→ Work to complete
Note every line in the entries that contains the string "files", and copy it.

→ Data to process
════
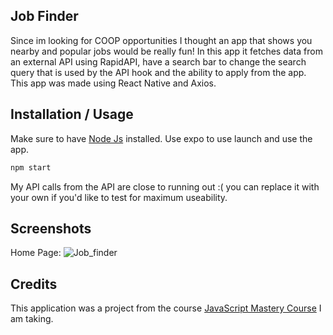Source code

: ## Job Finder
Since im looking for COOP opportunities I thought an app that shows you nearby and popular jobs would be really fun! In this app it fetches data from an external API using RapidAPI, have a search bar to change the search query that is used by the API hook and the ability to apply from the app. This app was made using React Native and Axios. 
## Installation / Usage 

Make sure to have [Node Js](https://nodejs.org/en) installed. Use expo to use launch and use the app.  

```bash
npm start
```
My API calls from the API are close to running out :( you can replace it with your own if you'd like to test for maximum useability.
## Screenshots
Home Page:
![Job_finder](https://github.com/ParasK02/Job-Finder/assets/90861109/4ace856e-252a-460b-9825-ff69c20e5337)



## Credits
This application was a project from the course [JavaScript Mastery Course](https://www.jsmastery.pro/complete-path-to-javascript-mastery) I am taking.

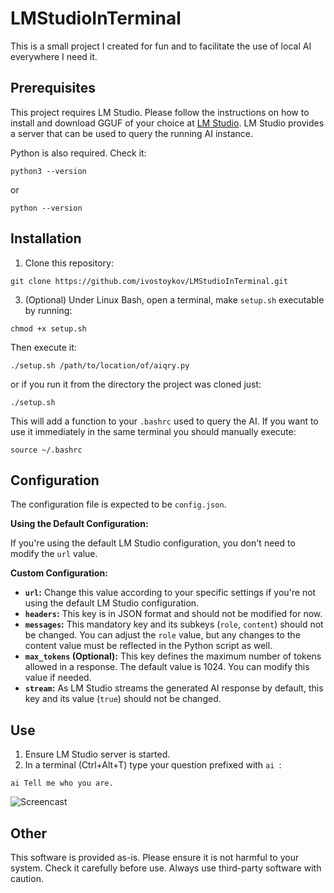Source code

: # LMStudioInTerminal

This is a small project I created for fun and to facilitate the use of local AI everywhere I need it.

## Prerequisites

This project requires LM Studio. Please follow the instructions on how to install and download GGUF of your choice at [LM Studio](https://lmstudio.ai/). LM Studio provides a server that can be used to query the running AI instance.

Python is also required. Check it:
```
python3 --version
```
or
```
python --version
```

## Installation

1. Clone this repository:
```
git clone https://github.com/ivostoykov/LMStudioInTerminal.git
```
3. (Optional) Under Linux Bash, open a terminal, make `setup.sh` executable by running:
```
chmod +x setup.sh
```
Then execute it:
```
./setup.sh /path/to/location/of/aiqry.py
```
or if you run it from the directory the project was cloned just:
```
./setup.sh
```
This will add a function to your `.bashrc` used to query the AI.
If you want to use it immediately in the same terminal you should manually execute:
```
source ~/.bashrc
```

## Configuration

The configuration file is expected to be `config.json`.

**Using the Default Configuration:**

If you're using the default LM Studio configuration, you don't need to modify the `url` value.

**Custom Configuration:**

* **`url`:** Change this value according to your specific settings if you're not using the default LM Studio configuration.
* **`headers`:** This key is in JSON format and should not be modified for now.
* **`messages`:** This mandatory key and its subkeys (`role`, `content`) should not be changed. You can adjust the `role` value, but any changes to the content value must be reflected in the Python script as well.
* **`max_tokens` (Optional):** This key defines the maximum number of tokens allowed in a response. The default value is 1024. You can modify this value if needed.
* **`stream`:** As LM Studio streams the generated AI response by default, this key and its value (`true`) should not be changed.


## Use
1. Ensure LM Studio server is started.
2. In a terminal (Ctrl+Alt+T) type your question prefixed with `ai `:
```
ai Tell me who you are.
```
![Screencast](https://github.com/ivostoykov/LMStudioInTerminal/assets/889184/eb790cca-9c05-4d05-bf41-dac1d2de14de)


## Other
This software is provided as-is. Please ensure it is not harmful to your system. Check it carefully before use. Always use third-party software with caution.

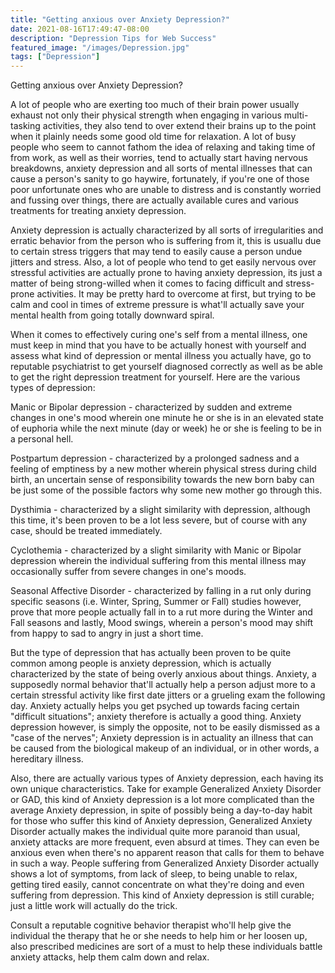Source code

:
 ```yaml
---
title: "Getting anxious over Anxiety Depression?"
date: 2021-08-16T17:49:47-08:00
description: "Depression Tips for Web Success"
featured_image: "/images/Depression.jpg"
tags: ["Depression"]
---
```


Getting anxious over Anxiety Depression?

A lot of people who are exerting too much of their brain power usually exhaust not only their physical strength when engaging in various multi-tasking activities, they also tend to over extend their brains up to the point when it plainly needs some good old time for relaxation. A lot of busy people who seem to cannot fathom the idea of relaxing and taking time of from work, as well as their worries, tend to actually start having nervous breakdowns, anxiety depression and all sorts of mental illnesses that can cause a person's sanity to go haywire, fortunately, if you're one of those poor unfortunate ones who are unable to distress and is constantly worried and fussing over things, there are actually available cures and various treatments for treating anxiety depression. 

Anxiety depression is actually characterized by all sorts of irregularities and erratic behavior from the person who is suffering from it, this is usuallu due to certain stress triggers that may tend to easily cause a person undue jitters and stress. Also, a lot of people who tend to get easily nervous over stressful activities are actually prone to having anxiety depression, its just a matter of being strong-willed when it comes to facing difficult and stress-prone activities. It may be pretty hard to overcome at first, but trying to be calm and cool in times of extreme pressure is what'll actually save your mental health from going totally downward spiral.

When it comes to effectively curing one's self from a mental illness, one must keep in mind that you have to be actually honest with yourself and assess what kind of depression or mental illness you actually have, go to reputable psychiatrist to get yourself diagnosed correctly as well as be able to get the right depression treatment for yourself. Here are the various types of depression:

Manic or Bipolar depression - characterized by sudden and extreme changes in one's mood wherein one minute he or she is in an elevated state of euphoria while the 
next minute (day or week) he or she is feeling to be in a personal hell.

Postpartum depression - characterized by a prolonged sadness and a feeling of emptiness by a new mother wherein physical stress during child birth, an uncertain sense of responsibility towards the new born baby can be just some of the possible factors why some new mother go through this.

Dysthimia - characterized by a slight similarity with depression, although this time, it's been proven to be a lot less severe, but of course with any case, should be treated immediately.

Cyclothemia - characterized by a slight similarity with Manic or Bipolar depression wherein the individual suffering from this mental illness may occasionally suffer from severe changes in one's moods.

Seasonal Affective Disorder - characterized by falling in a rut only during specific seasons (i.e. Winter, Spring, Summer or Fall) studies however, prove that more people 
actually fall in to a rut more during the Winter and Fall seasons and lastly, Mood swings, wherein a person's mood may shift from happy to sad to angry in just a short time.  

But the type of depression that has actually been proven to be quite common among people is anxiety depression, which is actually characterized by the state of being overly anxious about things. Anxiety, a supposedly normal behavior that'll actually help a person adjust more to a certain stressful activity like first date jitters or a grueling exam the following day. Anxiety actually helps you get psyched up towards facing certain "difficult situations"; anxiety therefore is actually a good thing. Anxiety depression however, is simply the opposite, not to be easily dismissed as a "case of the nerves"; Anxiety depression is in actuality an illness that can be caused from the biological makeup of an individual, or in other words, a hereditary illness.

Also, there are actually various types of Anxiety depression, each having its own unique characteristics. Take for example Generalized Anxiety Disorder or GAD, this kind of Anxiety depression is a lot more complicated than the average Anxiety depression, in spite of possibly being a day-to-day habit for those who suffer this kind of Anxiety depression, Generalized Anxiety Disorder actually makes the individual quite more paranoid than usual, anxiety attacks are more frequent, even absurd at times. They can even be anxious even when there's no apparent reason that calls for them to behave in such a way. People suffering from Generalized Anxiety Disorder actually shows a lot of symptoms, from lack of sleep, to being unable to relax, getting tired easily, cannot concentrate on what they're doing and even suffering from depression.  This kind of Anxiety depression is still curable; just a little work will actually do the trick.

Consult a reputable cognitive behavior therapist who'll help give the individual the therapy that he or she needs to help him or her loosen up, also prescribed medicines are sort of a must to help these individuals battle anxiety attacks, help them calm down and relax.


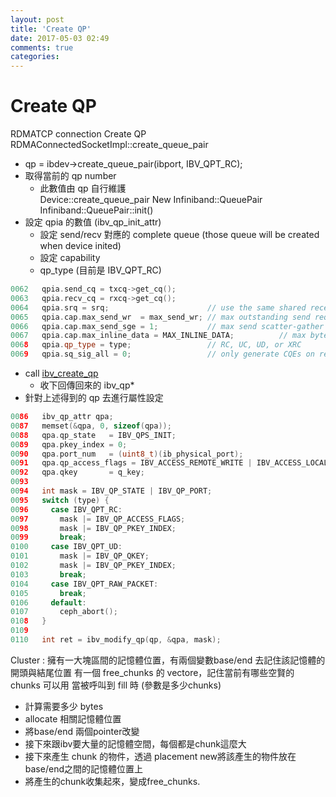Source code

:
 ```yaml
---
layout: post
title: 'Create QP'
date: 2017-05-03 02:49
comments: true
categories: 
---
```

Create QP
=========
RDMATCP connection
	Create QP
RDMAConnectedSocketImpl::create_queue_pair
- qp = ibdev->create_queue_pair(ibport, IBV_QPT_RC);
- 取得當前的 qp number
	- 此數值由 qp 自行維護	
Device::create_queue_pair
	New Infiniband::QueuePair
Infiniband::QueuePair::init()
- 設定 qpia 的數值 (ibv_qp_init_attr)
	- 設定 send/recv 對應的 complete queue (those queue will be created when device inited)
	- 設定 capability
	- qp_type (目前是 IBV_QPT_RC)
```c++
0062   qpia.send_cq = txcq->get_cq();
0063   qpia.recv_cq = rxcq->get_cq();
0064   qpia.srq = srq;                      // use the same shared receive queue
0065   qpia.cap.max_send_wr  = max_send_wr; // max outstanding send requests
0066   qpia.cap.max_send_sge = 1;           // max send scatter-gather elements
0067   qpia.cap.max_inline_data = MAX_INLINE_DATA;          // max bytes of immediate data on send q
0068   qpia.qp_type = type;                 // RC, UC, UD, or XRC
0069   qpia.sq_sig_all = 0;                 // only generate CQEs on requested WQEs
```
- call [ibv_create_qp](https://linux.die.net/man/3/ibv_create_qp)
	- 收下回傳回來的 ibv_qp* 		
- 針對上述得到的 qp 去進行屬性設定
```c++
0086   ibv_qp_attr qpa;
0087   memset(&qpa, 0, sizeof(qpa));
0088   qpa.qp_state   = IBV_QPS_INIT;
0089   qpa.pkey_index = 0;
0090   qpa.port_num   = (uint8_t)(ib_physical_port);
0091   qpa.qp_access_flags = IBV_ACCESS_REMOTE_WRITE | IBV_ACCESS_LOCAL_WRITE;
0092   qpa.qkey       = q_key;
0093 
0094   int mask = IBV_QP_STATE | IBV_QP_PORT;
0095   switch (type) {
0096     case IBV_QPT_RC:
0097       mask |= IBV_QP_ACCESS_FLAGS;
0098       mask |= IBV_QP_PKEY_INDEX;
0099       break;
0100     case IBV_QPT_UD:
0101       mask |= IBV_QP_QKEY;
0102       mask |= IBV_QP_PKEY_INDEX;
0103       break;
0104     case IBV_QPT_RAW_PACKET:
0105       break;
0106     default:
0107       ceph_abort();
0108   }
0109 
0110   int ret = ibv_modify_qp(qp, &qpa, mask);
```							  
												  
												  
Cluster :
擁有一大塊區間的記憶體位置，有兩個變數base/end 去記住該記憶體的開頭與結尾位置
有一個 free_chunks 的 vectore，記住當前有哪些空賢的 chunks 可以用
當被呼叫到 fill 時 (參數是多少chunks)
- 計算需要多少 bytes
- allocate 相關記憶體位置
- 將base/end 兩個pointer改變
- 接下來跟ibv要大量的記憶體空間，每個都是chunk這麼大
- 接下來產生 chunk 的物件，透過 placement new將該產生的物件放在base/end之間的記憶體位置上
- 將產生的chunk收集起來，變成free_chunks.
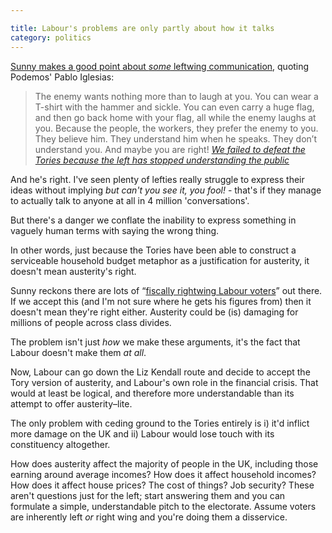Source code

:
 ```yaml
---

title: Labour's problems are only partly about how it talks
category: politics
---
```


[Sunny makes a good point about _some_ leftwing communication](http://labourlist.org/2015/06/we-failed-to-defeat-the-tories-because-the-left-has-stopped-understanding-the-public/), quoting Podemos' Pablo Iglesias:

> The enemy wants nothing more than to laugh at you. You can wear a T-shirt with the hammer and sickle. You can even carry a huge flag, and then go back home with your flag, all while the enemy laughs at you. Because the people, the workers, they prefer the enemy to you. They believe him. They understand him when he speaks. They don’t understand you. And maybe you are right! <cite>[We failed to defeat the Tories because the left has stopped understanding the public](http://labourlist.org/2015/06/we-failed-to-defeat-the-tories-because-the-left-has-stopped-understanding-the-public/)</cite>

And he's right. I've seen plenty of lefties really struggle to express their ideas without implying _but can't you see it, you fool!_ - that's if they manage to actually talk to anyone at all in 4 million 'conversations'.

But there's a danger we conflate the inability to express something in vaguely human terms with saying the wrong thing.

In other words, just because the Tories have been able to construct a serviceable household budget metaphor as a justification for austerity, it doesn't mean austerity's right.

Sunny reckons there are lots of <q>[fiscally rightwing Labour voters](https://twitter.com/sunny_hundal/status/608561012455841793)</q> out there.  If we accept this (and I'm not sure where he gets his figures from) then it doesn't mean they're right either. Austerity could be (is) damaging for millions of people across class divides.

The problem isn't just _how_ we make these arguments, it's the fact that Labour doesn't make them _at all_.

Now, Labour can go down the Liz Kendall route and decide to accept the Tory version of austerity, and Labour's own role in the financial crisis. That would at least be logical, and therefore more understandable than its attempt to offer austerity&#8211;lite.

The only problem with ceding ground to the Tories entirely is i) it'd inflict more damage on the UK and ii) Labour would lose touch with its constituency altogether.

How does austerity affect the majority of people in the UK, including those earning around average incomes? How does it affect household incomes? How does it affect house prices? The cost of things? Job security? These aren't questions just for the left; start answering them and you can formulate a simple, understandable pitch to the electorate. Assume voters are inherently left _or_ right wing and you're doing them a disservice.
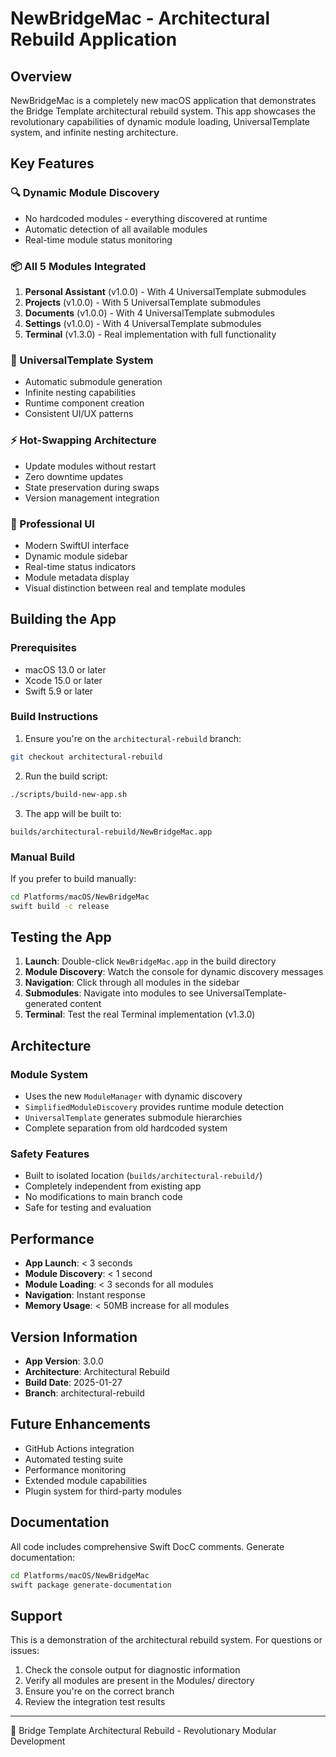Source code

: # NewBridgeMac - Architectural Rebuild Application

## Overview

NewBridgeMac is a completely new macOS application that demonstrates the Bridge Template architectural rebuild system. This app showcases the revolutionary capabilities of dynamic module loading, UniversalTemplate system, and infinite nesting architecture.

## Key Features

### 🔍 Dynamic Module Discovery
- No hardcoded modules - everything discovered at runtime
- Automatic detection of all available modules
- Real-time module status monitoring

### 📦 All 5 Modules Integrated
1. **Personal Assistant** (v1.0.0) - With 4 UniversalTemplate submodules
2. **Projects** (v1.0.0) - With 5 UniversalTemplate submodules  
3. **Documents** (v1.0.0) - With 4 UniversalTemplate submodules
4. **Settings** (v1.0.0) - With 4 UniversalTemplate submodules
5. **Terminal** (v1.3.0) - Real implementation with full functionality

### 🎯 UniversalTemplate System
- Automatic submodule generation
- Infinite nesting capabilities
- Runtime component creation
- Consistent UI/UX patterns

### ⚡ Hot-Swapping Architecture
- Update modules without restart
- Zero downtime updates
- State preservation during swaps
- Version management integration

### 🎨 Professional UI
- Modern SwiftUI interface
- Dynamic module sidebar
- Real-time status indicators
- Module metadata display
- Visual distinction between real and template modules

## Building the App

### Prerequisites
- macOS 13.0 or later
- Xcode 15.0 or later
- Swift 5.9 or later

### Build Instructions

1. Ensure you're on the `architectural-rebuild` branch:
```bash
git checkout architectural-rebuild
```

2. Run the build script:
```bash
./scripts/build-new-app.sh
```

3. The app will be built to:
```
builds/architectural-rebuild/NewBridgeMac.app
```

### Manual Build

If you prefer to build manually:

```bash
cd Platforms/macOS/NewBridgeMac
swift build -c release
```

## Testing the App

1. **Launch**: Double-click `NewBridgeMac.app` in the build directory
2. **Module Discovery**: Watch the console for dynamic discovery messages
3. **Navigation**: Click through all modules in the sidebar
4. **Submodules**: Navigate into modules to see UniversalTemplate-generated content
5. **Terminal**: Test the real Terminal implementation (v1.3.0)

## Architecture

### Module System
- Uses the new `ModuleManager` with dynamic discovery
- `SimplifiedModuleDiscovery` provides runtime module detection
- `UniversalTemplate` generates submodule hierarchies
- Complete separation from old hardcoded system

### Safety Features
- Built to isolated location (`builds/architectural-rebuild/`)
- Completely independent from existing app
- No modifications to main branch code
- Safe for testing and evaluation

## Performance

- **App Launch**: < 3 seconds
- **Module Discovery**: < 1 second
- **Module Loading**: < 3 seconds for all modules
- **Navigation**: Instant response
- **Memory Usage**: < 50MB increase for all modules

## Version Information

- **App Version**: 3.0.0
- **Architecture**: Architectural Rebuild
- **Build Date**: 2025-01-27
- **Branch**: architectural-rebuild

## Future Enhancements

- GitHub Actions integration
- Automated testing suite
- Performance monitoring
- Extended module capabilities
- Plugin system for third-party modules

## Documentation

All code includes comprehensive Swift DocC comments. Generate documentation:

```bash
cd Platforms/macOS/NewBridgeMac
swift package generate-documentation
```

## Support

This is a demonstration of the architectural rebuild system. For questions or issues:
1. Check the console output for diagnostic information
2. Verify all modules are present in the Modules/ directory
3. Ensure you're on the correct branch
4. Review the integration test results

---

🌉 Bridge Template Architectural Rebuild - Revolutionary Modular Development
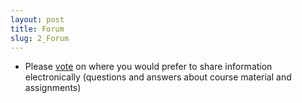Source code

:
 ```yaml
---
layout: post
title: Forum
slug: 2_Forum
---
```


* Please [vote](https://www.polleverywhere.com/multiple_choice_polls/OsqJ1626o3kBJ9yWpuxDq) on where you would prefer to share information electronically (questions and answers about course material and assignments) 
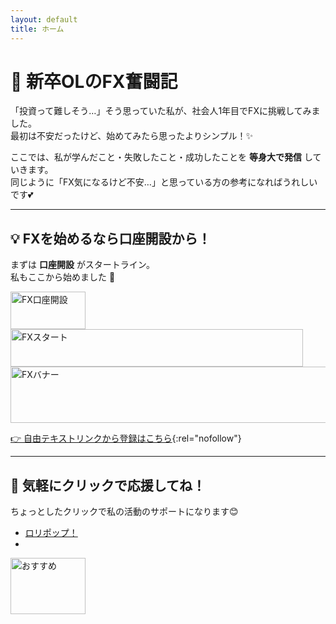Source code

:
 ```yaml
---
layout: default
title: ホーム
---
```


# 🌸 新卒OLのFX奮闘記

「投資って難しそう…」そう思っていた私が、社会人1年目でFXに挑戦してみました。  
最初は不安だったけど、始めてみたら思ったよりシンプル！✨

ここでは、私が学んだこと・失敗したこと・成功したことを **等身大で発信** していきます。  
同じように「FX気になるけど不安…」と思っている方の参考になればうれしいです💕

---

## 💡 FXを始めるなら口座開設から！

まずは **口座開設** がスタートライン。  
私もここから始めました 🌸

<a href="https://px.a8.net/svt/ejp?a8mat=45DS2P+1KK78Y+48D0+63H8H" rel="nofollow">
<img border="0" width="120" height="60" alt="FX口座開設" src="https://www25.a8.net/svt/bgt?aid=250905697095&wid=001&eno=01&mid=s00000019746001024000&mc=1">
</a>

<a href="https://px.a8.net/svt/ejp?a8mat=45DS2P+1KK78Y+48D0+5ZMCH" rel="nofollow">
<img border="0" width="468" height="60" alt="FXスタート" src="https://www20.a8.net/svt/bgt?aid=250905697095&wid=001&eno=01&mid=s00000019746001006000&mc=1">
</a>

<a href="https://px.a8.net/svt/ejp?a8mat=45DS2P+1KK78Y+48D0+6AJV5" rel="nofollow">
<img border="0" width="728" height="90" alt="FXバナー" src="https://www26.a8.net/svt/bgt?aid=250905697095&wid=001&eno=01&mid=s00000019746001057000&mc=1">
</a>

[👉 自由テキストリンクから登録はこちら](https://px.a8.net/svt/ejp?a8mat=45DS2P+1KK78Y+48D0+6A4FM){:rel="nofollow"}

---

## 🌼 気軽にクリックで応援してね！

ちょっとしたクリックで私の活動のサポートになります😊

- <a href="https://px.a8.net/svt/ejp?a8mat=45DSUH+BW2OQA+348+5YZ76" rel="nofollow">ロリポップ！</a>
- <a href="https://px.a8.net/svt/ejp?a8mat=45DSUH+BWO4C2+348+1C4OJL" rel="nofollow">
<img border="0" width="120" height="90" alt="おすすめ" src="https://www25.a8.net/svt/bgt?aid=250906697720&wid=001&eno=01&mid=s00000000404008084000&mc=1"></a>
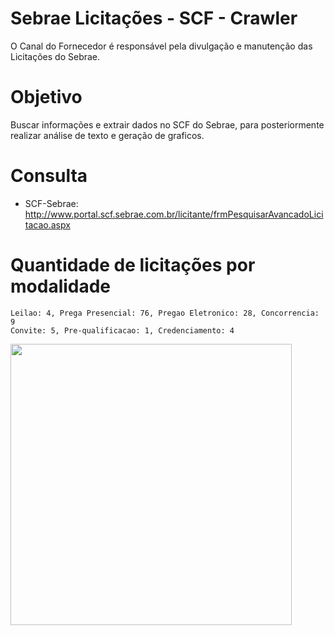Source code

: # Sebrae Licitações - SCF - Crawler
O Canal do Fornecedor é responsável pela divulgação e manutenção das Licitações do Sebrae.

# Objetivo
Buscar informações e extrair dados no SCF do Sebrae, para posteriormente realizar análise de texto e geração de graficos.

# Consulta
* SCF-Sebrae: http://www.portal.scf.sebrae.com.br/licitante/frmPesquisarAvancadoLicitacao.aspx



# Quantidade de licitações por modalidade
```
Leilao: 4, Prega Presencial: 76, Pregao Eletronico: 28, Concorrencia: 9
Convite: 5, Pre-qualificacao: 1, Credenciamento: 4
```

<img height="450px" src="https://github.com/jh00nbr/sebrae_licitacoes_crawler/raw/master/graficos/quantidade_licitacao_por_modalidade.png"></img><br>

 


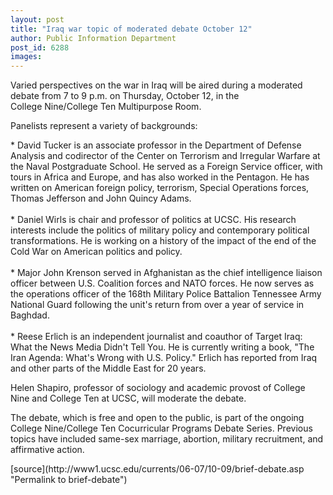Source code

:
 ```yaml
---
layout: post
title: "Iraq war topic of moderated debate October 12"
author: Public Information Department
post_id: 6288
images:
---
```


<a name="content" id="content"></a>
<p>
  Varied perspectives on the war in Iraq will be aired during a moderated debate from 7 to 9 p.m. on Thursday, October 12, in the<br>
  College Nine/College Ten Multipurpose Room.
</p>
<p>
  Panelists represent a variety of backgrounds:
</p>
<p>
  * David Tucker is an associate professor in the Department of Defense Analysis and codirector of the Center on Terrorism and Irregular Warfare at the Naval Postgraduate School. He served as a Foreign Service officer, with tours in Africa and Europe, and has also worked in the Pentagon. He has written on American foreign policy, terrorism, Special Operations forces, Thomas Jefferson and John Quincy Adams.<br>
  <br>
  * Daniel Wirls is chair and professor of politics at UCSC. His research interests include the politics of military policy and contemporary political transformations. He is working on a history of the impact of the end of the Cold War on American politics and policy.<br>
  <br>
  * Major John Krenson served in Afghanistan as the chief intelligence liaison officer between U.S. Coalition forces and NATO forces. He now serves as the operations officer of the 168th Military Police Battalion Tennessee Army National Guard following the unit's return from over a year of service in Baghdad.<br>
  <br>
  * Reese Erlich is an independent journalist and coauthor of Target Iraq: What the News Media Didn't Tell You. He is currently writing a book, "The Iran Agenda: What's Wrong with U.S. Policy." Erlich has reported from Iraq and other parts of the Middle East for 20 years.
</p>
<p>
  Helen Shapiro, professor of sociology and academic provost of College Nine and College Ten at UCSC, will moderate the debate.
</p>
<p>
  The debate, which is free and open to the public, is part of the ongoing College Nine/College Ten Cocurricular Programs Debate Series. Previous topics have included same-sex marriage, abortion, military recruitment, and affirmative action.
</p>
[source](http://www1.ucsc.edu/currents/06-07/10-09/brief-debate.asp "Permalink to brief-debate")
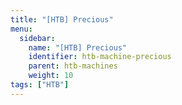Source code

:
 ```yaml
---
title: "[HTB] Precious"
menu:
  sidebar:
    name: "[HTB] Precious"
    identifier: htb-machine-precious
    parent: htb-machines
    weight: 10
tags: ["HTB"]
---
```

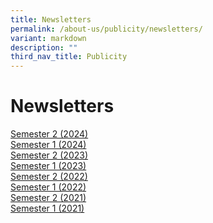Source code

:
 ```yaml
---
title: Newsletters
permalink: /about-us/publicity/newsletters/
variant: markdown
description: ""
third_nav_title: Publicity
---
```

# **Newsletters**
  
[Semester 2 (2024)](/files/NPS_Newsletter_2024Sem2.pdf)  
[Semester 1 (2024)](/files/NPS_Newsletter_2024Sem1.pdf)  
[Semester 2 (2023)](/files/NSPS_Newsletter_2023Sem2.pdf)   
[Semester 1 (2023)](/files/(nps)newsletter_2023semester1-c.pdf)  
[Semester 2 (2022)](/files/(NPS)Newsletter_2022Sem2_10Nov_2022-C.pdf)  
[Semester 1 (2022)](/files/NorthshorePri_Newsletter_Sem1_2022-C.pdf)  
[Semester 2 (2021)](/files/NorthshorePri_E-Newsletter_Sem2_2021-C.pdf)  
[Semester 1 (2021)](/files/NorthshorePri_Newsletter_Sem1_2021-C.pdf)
════
→ Solution
[Semester 2 (2024)](/files/NPS_Newsletter_2024Sem2.pdf)  
[Semester 1 (2024)](/files/NPS_Newsletter_2024Sem1.pdf)  
[Semester 2 (2023)](/files/NSPS_Newsletter_2023Sem2.pdf)   
[Semester 1 (2023)](/files/(nps)newsletter_2023semester1-c.pdf)  
[Semester 2 (2022)](/files/(NPS)Newsletter_2022Sem2_10Nov_2022-C.pdf)  
[Semester 1 (2022)](/files/NorthshorePri_Newsletter_Sem1_2022-C.pdf)  
[Semester 2 (2021)](/files/NorthshorePri_E-Newsletter_Sem2_2021-C.pdf)  
[Semester 1 (2021)](/files/NorthshorePri_Newsletter_Sem1_2021-C.pdf)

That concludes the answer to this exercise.